Este aparente liberalismo constitucional, sin embargo, dependía en última instancia de la voluntad del emperador, quien se reservaba el derecho de suspender estas garantías temporalmente mediante decreto en su artículo 77.

Pero quizá lo más relevante es que estas garantías de derechos individuales estaban enfocadas muchas veces a las poblaciones indígenas. Maximiliano mostró un interés con pocos precedentes en México hacia las poblaciones indígenas y en su legislación constitucional se preocupó por garantizar su igualdad. Se esforzó además por recorrer el país y en visitar las poblaciones indias. Él mismo se presentaba como un nuevo Moctezuma. En gran parte, esta campaña era pura propaganda, pero demostró una gran efectividad y en la guerra que se extendía por el país, los indios apoyaron al emperador. Conviene recordar, de todas formas, que Benedicto Cuervo Álvarez insiste mucho en el carácter únicamente propagandístico de este interés. El presupuesto que se dedicó a los indígenas apenas llegaba al 1%, en gran contraste con las generosas partidas dedicadas al mantenimiento de la nueva corte.
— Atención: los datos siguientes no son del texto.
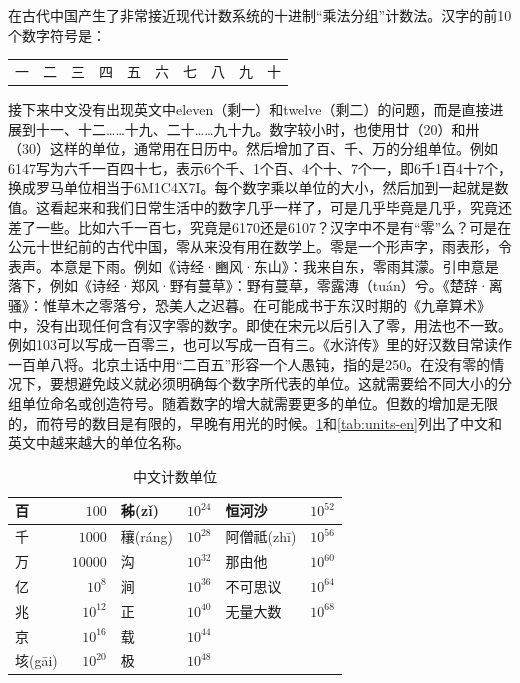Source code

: \documentclass[b5paper]{ctexart}
\begin{document}
在古代中国产生了非常接近现代计数系统的十进制“乘法分组”计数法。汉字的前10个数字符号是：

\begin{center}
\begin{tabular}{cccccccccc}
一 & 二 & 三 & 四 & 五 & 六 & 七 & 八 & 九 & 十 \\
\end{tabular}
\end{center}

接下来中文没有出现英文中eleven（剩一）和twelve（剩二）的问题，而是直接进展到十一、十二……十九、二十……九十九。数字较小时，也使用廿（20）和卅（30）这样的单位，通常用在日历中。然后增加了百、千、万的分组单位。例如6147写为六千一百四十七，表示6个千、1个百、4个十、7个一，即6千1百4十7个，换成罗马单位相当于6M1C4X7I。每个数字乘以单位的大小，然后加到一起就是数值。这看起来和我们日常生活中的数字几乎一样了，可是几乎毕竟是几乎，究竟还差了一些。比如六千一百七，究竟是6170还是6107？汉字中不是有“零”么？可是在公元十世纪前的古代中国，零从来没有用在数学上。零是一个形声字，雨表形，令表声。本意是下雨。例如《诗经·豳风·东山》：我来自东，零雨其濛。引申意是落下，例如《诗经·郑风·野有蔓草》：野有蔓草，零露漙（tu\'{a}n）兮。《楚辞·离骚》：惟草木之零落兮，恐美人之迟暮。在可能成书于东汉时期的《九章算术》中，没有出现任何含有汉字零的数字。即使在宋元以后引入了零，用法也不一致。例如103可以写成一百零三，也可以写成一百有三。《水浒传》里的好汉数目常读作一百单八将。北京土话中用“二百五”形容一个人愚钝，指的是250。在没有零的情况下，要想避免歧义就必须明确每个数字所代表的单位。这就需要给不同大小的分组单位命名或创造符号。随着数字的增大就需要更多的单位。但数的增加是无限的，而符号的数目是有限的，早晚有用光的时候。\cref{tab:units-cn}和\cref{tab:units-en}列出了中文和英文中越来越大的单位名称。

\begin{table}[htbp]
\centering
  \begin{tabular}{|l|r|l|r|l|r|}
  \hline
  百            & $100$      & 秭(z\v{i})    & $10^{24}$ &  恒河沙  & $10^{52}$ \\
  \hline
  千            & $1000$     & 穰(r\'{a}ng)  & $10^{28}$ & 阿僧祗(zh\={i})  & $10^{56}$ \\
  \hline
  万            & $10000$    & 沟            & $10^{32}$ & 那由他        & $10^{60}$  \\
  \hline
  亿            & $10^8$     & 涧            & $10^{36}$ &  不可思议      & $10^{64}$ \\
  \hline
  兆            & $10^{12}$  & 正            & $10^{40}$ &  无量大数      & $10^{68}$ \\
  \hline
  京            & $10^{16}$  & 载            & $10^{44}$ &               & \\
  \hline
  垓(g\={a}i)   & $10^{20}$  & 极            & $10^{48}$ &               & \\
  \hline
  \end{tabular}
  \caption{中文计数单位}
  \label{tab:units-cn}
\end{table}
\end{document}
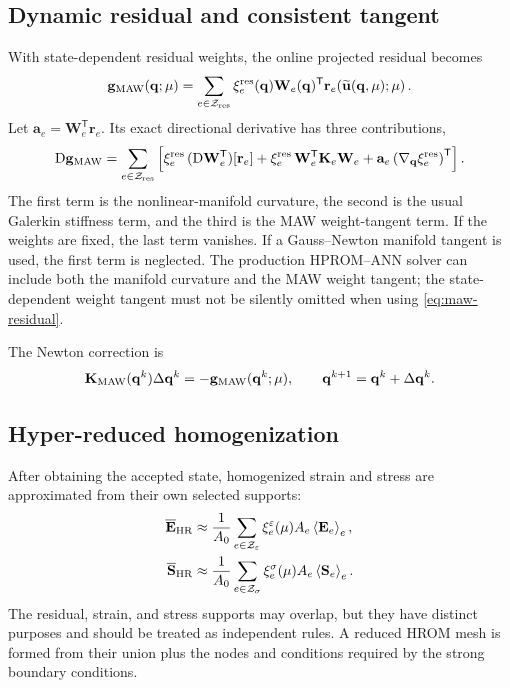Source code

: \documentclass[11pt,a4paper]{article}
\newcommand{\transpose}{^{\mathsf T}}
\newcommand{\avg}[1]{\left\langle #1 \right\rangle}
\newcommand{\vect}[1]{\mathbf{#1}}
\newcommand{\mat}[1]{\mathbf{#1}}
\newcommand{\set}[1]{\mathcal{#1}}
\begin{document}
\subsection{Dynamic residual and consistent tangent}

With state-dependent residual weights, the online projected residual becomes
\begin{equation}
  \vect g_{\rm MAW}(\vect q;\vect\mu)
  =\sum_{e\in\set Z_{\rm res}}
   \xi_e^{\rm res}(\vect q)
   \mat W_e(\vect q)\transpose
   \vect r_e\!\left(\widetilde{\vect u}(\vect q,\vect\mu);\vect\mu\right).
  \label{eq:maw-residual}
\end{equation}
Let \(\vect a_e=\mat W_e\transpose\vect r_e\).  Its exact directional
derivative has three contributions,
\begin{equation}
  \mathrm D\vect g_{\rm MAW}
  =\sum_{e\in\set Z_{\rm res}}
    \left[
      \xi_e^{\rm res}\,(\mathrm D\mat W_e\transpose)[\vect r_e]
      +\xi_e^{\rm res}\,\mat W_e\transpose\mat K_e\mat W_e
      +\vect a_e\left(\nabla_{\vect q}\xi_e^{\rm res}\right)\transpose
    \right].
  \label{eq:maw-tangent}
\end{equation}
The first term is the nonlinear-manifold curvature, the second is the usual
Galerkin stiffness term, and the third is the MAW weight-tangent term.  If the
weights are fixed, the last term vanishes.  If a Gauss--Newton manifold tangent
is used, the first term is neglected.  The production HPROM--ANN solver can
include both the manifold curvature and the MAW weight tangent; the
state-dependent weight tangent must not be silently omitted when using
\cref{eq:maw-residual}.

The Newton correction is
\begin{equation}
  \mat K_{\rm MAW}(\vect q^k)\Delta\vect q^k
  =-\vect g_{\rm MAW}(\vect q^k;\vect\mu),
  \qquad
  \vect q^{k+1}=\vect q^k+\Delta\vect q^k.
  \label{eq:maw-newton}
\end{equation}

\subsection{Hyper-reduced homogenization}
\label{sec:hom-maw}

After obtaining the accepted state, homogenized strain and stress are
approximated from their own selected supports:
\begin{align}
  \overline{\mat E}_{\rm HR}
  &\approx
  \frac{1}{A_0}
  \sum_{e\in\set Z_{\varepsilon}}
    \xi_e^{\varepsilon}(\vect\mu)
    A_e\avg{\mat E_e}_e,
  \label{eq:maw-hom-eps}\\
  \overline{\mat S}_{\rm HR}
  &\approx
  \frac{1}{A_0}
  \sum_{e\in\set Z_{\sigma}}
    \xi_e^{\sigma}(\vect\mu)
    A_e\avg{\mat S_e}_e.
  \label{eq:maw-hom-sig}
\end{align}
The residual, strain, and stress supports may overlap, but they have distinct
purposes and should be treated as independent rules.  A reduced HROM mesh is
formed from their union plus the nodes and conditions required by the strong
boundary conditions.
\end{document}
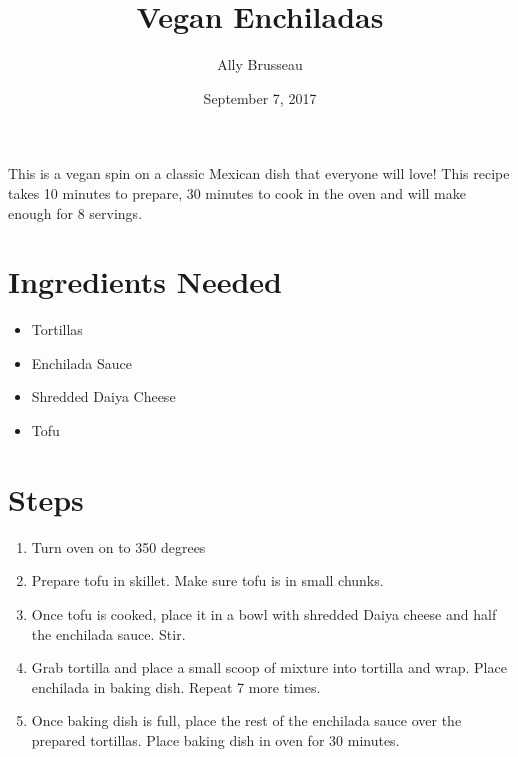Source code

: \documentclass{article}
\title{Vegan Enchiladas}
\author{Ally Brusseau}
\date{September 7, 2017}
\begin{document}
\maketitle
\begin{center} This is a vegan spin on a classic Mexican dish that everyone will love! This recipe takes 10 minutes to prepare, 30 minutes to cook in the oven and will make enough for 8 servings.
\end{center}

\section*{Ingredients Needed}

\begin{itemize}

\item{Tortillas}

\item{Enchilada Sauce}

\item{Shredded Daiya Cheese}

\item{Tofu}
\end{itemize}

\section*{Steps}
\begin{enumerate}
\item{Turn oven on to 350 degrees}
\item{Prepare tofu in skillet. Make sure tofu is in small chunks.}
\item{Once tofu is cooked, place it in a bowl with shredded Daiya cheese and half the enchilada sauce. Stir.}
\item{Grab tortilla and place a small scoop of mixture into tortilla and wrap. Place enchilada in baking dish. Repeat 7 more times.}
\item{Once baking dish is full, place the rest of the enchilada sauce over the prepared tortillas. Place baking dish in oven for 30 minutes.}

\end{enumerate}
\end{document}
El experimento fue sobre todo pintoresco. Sabido es que no acabó bien, pero en todo momento la aventura mantuvo su sabor folclórico. El emperador se vio abandonado por el mismo Napoleón III que le había insistido en aceptar la corona, así como por unos conservadores que le consideraron demasiado progresista. Fue arrestado por los hombres de Juárez y fusilado. Se permitió el lujo de darle una moneda de oro a cada uno de sus verdugos y de pedirles como última gracia que no le dispararan a la cara, sino al corazón.